E. R.-V. : Elle a peut-être vu les frères Bryan, leur coach, leur préparateur physique, leurs femmes et leurs enfants, c’est peut-être ça. (Rires). Non, sur le circuit, personne ne peut se permettre d’avoir six personnes pour une équipe. Financièrement, c’est impossible. Je reconnais que le prize money a beaucoup augmenté et il me permet par exemple à moi de ne vivre que du double, chose que je n’aurais peut-être pas pu faire il y a dix ans. Je ne sais pas exactement quel est le rapport entre le prize money des joueurs de simple et des joueurs de double à classement comparable, mais en tout cas, il faut vraiment être trop 30-40 en double pour s’en sortir correctement. J’ai vu que Nico (Mahut) avait tweeté qu’il était "jaloux" ironiquement, c’est vrai que lui a un staff élargi et c’est deux voire trois personnes maximum autour de lui.

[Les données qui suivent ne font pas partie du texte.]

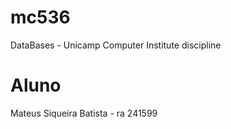 # mc536
DataBases - Unicamp Computer Institute discipline

# Aluno
Mateus Siqueira Batista - ra 241599
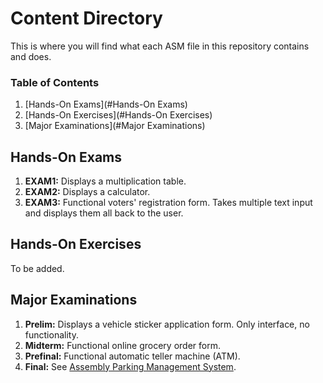 # Content Directory

This is where you will find what each ASM file in this repository contains and does.

### Table of Contents
1. [Hands-On Exams](#Hands-On Exams)
2. [Hands-On Exercises](#Hands-On Exercises)
3. [Major Examinations](#Major Examinations)

## Hands-On Exams

1. **EXAM1:** Displays a multiplication table. 
2. **EXAM2:** Displays a calculator.
3. **EXAM3:** Functional voters' registration form. Takes multiple text input and displays them all back to the user.

## Hands-On Exercises
To be added.

## Major Examinations

1. **Prelim:** Displays a vehicle sticker application form. Only interface, no functionality.
2. **Midterm:** Functional online grocery order form.
3. **Prefinal:** Functional automatic teller machine (ATM).
4. **Final:** See [Assembly Parking Management System](https://github.com/cusgan/Assembly-Parking-Management-System).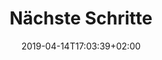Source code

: ---
title: "Nächste Schritte"
date: 2019-04-14T17:03:39+02:00
draft: false
url: /naechste-schritte
weight: 5
subscriptionUrL: https://www.google.ch/
---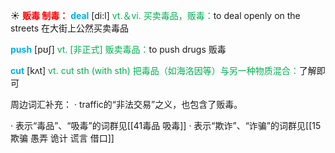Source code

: ☀ <font color="red">**贩毒 制毒：**</font>
<font color="sky blue">**deal**</font> [di:l] 
<font color="#00b050">vt.＆vi. 买卖毒品，贩毒：</font>to deal openly on the streets 在大街上公然买卖毒品

<font color="sky blue">**push**</font> [pʊʃ] 
<font color="#00b050">vt. [非正式] 贩卖毒品：</font>to push drugs 贩毒

<font color="sky blue">**cut**</font> [kʌt] 
<font color="#00b050">vt. cut sth (with sth) 把毒品（如海洛因等）与另一种物质混合：</font>了解即可

周边词汇补充：
· traffic的“非法交易”之义，也包含了贩毒。

· 表示“毒品”、“吸毒”的词群见[[41毒品 吸毒]]
· 表示“欺诈”、“诈骗”的词群见[[15欺骗 愚弄 诡计 谎言 借口]]
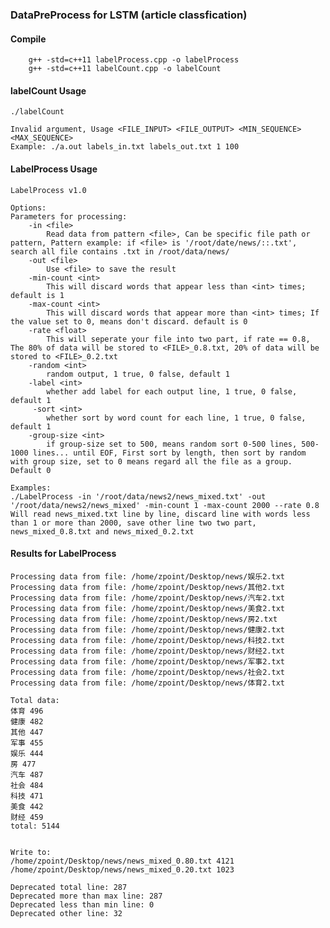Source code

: ### DataPreProcess for LSTM (article classfication)

#### Compile

        g++ -std=c++11 labelProcess.cpp -o labelProcess
        g++ -std=c++11 labelCount.cpp -o labelCount

#### labelCount Usage

    ./labelCount

    Invalid argument, Usage <FILE_INPUT> <FILE_OUTPUT> <MIN_SEQUENCE> <MAX_SEQUENCE>
	Example: ./a.out labels_in.txt labels_out.txt 1 100

#### LabelProcess Usage

    LabelProcess v1.0

    Options:
    Parameters for processing:
        -in <file>
            Read data from pattern <file>, Can be specific file path or pattern, Pattern example: if <file> is '/root/date/news/::.txt', search all file contains .txt in /root/data/news/
        -out <file>
            Use <file> to save the result
        -min-count <int>
            This will discard words that appear less than <int> times; default is 1
        -max-count <int>
            This will discard words that appear more than <int> times; If the value set to 0, means don't discard. default is 0
        -rate <float>
            This will seperate your file into two part, if rate == 0.8, The 80% of data will be stored to <FILE>_0.8.txt, 20% of data will be stored to <FILE>_0.2.txt
        -random <int>
            random output, 1 true, 0 false, default 1
        -label <int>
            whether add label for each output line, 1 true, 0 false, default 1
         -sort <int>
            whether sort by word count for each line, 1 true, 0 false, default 1
        -group-size <int>
            if group-size set to 500, means random sort 0-500 lines, 500-1000 lines... until EOF, First sort by length, then sort by random with group size, set to 0 means regard all the file as a group. Default 0

    Examples:
    ./LabelProcess -in '/root/data/news2/news_mixed.txt' -out '/root/data/news2/news_mixed' -min-count 1 -max-count 2000 --rate 0.8
    Will read news_mixed.txt line by line, discard line with words less than 1 or more than 2000, save other line two two part, news_mixed_0.8.txt and news_mixed_0.2.txt


#### Results for LabelProcess

    Processing data from file: /home/zpoint/Desktop/news/娱乐2.txt
    Processing data from file: /home/zpoint/Desktop/news/其他2.txt
    Processing data from file: /home/zpoint/Desktop/news/汽车2.txt
    Processing data from file: /home/zpoint/Desktop/news/美食2.txt
    Processing data from file: /home/zpoint/Desktop/news/房2.txt
    Processing data from file: /home/zpoint/Desktop/news/健康2.txt
    Processing data from file: /home/zpoint/Desktop/news/科技2.txt
    Processing data from file: /home/zpoint/Desktop/news/财经2.txt
    Processing data from file: /home/zpoint/Desktop/news/军事2.txt
    Processing data from file: /home/zpoint/Desktop/news/社会2.txt
    Processing data from file: /home/zpoint/Desktop/news/体育2.txt

    Total data:
    体育 496
    健康 482
    其他 447
    军事 455
    娱乐 444
    房 477
    汽车 487
    社会 484
    科技 471
    美食 442
    财经 459
    total: 5144


    Write to: 
    /home/zpoint/Desktop/news/news_mixed_0.80.txt 4121
    /home/zpoint/Desktop/news/news_mixed_0.20.txt 1023

    Deprecated total line: 287
    Deprecated more than max line: 287
    Deprecated less than min line: 0
    Deprecated other line: 32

Et il est encore joueur de simple, il ne faut pas l’oublier.
En double, l’investissement physique est toutefois moins important qu’en simple, vous en convenez ?
E. R.-V. : Marion Bartoli n’a pas tort de dire qu’on fait moins d’efforts en double. On voit encore quelques joueurs de double pas super affûtés, comme peuvent l’être les joueurs de simple, c’est vrai. Mais le tennis, ce n’est pas que le physique, il y a d’autres critères super importants comme la technique, la concentration par exemple.
C'est grâce au double que j'ai pu continuer à jouer au tennis. En simple, je ne pouvais plus enchaîner physiquement
Mais ce n’est pas forcément un mal d’ailleurs : le double peut aussi permettre à certaines carrières de se prolonger…
E. R.-V. : Oui, c’est vrai. C’est d’ailleurs pour ça que j’ai pu continuer à jouer au tennis (il a arrêté le simple fin 2016, ndlr). En simple, je ne pouvais plus me permettre d’enchaîner physiquement, alors qu’en double, je peux. Mais parler de la dimension physique, ce n’est pas un argument suffisant pour justifier une baisse du prize money.
Comment aider alors les joueurs moins bien classés en simple qui souffrent en ce moment de la crise ?
E. R.-V. : Pour être honnête, j’ai déjà du mal à savoir à quel niveau on devrait gagner sa vie en jouant au tennis. Est-ce que c’est 500e ? 300e ? 1000e ? Et je n’ai pas de réponse. Aujourd’hui, il faut être clair, personne ne connaît le 500e mondial, il ne gagne pas d’argent. Est-ce qu’il faudrait mettre plus d’argent dans les Futures et d’où viendrait-il cet argent ? Du top, vraisemblablement. Oui, je suis d’accord. Mais on s’arrête où ? Aujourd’hui, on parle du 500e et peut-être que demain, ce sera le 1000e. Comme il y a beaucoup d’argent dans le tennis, il est évident que ce serait pas mal de reverser une partie de ce que gagnent les vainqueurs de Grand Chelem vers les Challengers et les Futures comme le disait Murray. Malgré tout, tout joueur de tennis sait que, quand il commence sa carrière, c’est un investissement pour le long terme. Au début, ça va être galère.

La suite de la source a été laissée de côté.